To analyze the goodness of the HFCC-Net backbone network, we conducted a comparative experiment. Specifically, we first selected two powerful feature extraction CNNs as the upper-branch backbone networks. The first time, we extracted the semantic features of the conv2_x and conv3_x layers using ResNet-50 [55], and used the two features as the input information of the HFCC-Net under-branch network; the second time, we extracted the semantic features of the conv3_256 and conv4_512 layers using VGG-16 [56], and used them as the HFCC-Net under-branch network’s inputs; other experimental conditions are kept constant, and our obtained SCAs on the four datasets are shown in Figure 16. It can be seen that compared with the two typical backbones, the upper branching network of HFCC-Net has a more obvious promotion effect on SCA. Similarly, we selected the most popular CapsNet as the lower-branch backbone network to compare and verify the feature extraction ability of the lower branch of HFCC-Net. Different from the method adopted by HFCC-Net, CapsNet [12] uses a dynamic routing mechanism as the information transfer method. We take

F_{c n n}^{(3)}

and

F_{c n n}^{4}

of the Xception network as the input of CapsNet, and obtain the spatial structure features of the image through the dynamic routing mechanism. After the experiments, it can be seen that compared with CapsNet, the lower branch network of HFCC-Net promotes SCA more obviously in the LUSI datasets.

6. Conclusions

CNN-based techniques for the LUSC are techniques that have emerged in recent years, which could autonomously learn information-rich features from the original pixels of RSI, and automatically complete the classification with high accuracy. However, the pooling layer of CNN leads to more data loss the more convolutional layers it has. Moreover, CNN does not utilize the spatial structure features between individual objects in the image content. Therefore, it is extremely challenging to improve the classification accuracy of CNN for complex LUSI. CapsNet is a novel neural network that better captures the structural relationships between the contents in an image through capsule units. To improve the SCA of the LUSC and make up for the shortcomings of CNN methods, we propose a dual-branch hybrid framework, HFCC-Net, which makes more complete use of the LUSI’s global semantic and local structural information. DSFM of RSI is extracted by using the transfer learning technique, SSFM is obtained by using the shallow DSFM as the input of CapsNet, and the DFMs of the two branches are fused in turn by using the newly designed fusion function and finally the DFMs are input into the classifier to obtain the predictive probability of the LUSI. The experimental results on four public datasets prove the effectiveness of HFCC-Net, and in future work, we plan to improve the CNN, such as adding the attention mechanism, to further improve the classification accuracy of the model.

Author Contributions

N.G. and M.J.: methodology, software, writing—original draft; L.G., K.L., F.Z. and X.C.: supervision; M.W.: validation, investigation. All authors have read and agreed to the published version of the manuscript.

Funding

This research was funded by Internal Parenting Program (grant number: 145AXL250004000X).

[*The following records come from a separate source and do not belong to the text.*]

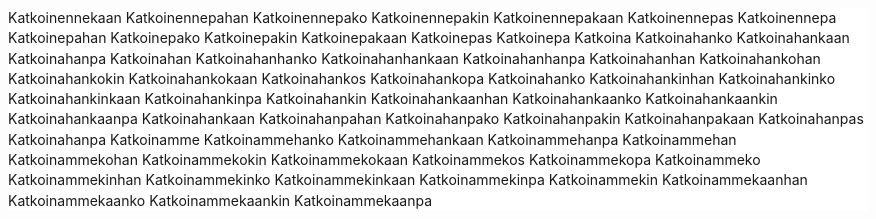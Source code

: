 Katkoinennekaan
Katkoinennepahan
Katkoinennepako
Katkoinennepakin
Katkoinennepakaan
Katkoinennepas
Katkoinennepa
Katkoinepahan
Katkoinepako
Katkoinepakin
Katkoinepakaan
Katkoinepas
Katkoinepa
Katkoina
Katkoinahanko
Katkoinahankaan
Katkoinahanpa
Katkoinahan
Katkoinahanhanko
Katkoinahanhankaan
Katkoinahanhanpa
Katkoinahanhan
Katkoinahankohan
Katkoinahankokin
Katkoinahankokaan
Katkoinahankos
Katkoinahankopa
Katkoinahanko
Katkoinahankinhan
Katkoinahankinko
Katkoinahankinkaan
Katkoinahankinpa
Katkoinahankin
Katkoinahankaanhan
Katkoinahankaanko
Katkoinahankaankin
Katkoinahankaanpa
Katkoinahankaan
Katkoinahanpahan
Katkoinahanpako
Katkoinahanpakin
Katkoinahanpakaan
Katkoinahanpas
Katkoinahanpa
Katkoinamme
Katkoinammehanko
Katkoinammehankaan
Katkoinammehanpa
Katkoinammehan
Katkoinammekohan
Katkoinammekokin
Katkoinammekokaan
Katkoinammekos
Katkoinammekopa
Katkoinammeko
Katkoinammekinhan
Katkoinammekinko
Katkoinammekinkaan
Katkoinammekinpa
Katkoinammekin
Katkoinammekaanhan
Katkoinammekaanko
Katkoinammekaankin
Katkoinammekaanpa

Institutional Review Board Statement

Not applicable.

Informed Consent Statement

Not applicable.

Data Availability Statement

RSSCN7 dataset: https://aistudio.baidu.com/datasetdetail/52117 (accessed on 15 August 2023); SIRI-WHU dataset: https://figshare.com/articles/dataset/SIRI_WHU_Dataset/8796980 (accessed on 15 August 2023); UC-Merced dataset: http://weegee.vision.ucmerced.edu/datasets/landuse.html (accessed on 15 August 2023); OPTIMAL-31 dataset: https://aistudio.baidu.com/datasetdetail/51798 (accessed on 15 August 2023).

Conflicts of Interest

The authors declare no conflict of interest.

Abbreviations

The following abbreviations are used in this manuscript:

LUSC	Land-use scene classification
RSI	Remote sensing image
LUSI	Land-use scene image
CNN	Convolutional neural network
CapsNet	Capsule network
DSFM	Deep semantic feature map
SSFM	Spatial structure feature map
DFM	Discriminative feature map
GAP	Global average pooling
FCL	Fully connected layer
SCA	Sence classification accuracy
CM	Confusion matrix

References

Dutta, S.; Das, M. Remote sensing scene classification under scarcity of labelled samples—A survey of the state-of-the-arts. Comput. Geosci. 2023, 171, 105295. [Google Scholar] [CrossRef]
Cheng, G.; Xie, X.; Han, J.; Guo, L.; Xia, G.-S. Remote sensing image scene classification meets deep learning: Challenges, methods, benchmarks, and opportunities. IEEE J. Sel. Top. Appl. Earth Obs. Remote Sens. 2020, 13, 3735–3756. [Google Scholar] [CrossRef]
Wang, J.; Li, W.; Zhang, M.; Tao, R.; Chanussot, J. Remote Sensing Scene Classification via Multi-Stage Self-Guided Separation Network. IEEE Trans. Geosci. Remote Sens. 2023, 61, 5615312. [Google Scholar]
Huang, X.; Liu, F.; Cui, Y.; Chen, P.; Li, L.; Li, P. Faster and Better: A Lightweight Transformer Network for Remote Sensing Scene Classification. Remote Sens. 2023, 15, 3645. [Google Scholar] [CrossRef]
Zhang, J.; Zhao, H.; Li, J. TRS: Transformers for remote sensing scene classification. Remote Sens. 2021, 13, 4143. [Google Scholar] [CrossRef]
Thapa, A.; Horanont, T.; Neupane, B.; Aryal, J. Deep Learning for Remote Sensing Image Scene Classification: A Review and Meta-Analysis. Remote Sens. 2023, 15, 4804. [Google Scholar] [CrossRef]
Khatami, R.; Mountrakis, G.; Stehman, S.V. A meta-analysis of remote sensing research on supervised pixel-based land-cover image classification processes: General guidelines for practitioners and future research. Remote Sens. Environ. 2016, 177, 89–100. [Google Scholar] [CrossRef]
Kavzoglu, T.; Tonbul, H. An experimental comparison of multi-resolution segmentation, SLIC and K-means clustering for object-based classification of VHR imagery. Int. J. Remote Sens. 2018, 39, 6020–6036. [Google Scholar] [CrossRef]
Maurya, K.; Mahajan, S.; Chaube, N. Remote sensing techniques: Mapping and monitoring of mangrove ecosystem—A review. Complex Intell. Syst. 2021, 7, 2797–2818. [Google Scholar] [CrossRef]
Ma, L.; Liu, Y.; Zhang, X.; Ye, Y.; Yin, G.; Johnson, B.A. Deep learning in remote sensing applications: A meta-analysis and review. ISPRS J. Photogramm. Remote Sens. 2019, 152, 166–177. [Google Scholar] [CrossRef]
Song, J.; Gao, S.; Zhu, Y.; Ma, C. A survey of remote sensing image classification based on CNNs. Big Earth Data 2019, 3, 232–254. [Google Scholar] [CrossRef]
Sabour, S.; Frosst, N.; Hinton, G.E. Dynamic routing between capsules. In Proceedings of the Advances in Neural Information Processing Systems 30 (NIPS 2017), Long Beach, CA, USA, 4–9 December 2017; Volume 30. [Google Scholar]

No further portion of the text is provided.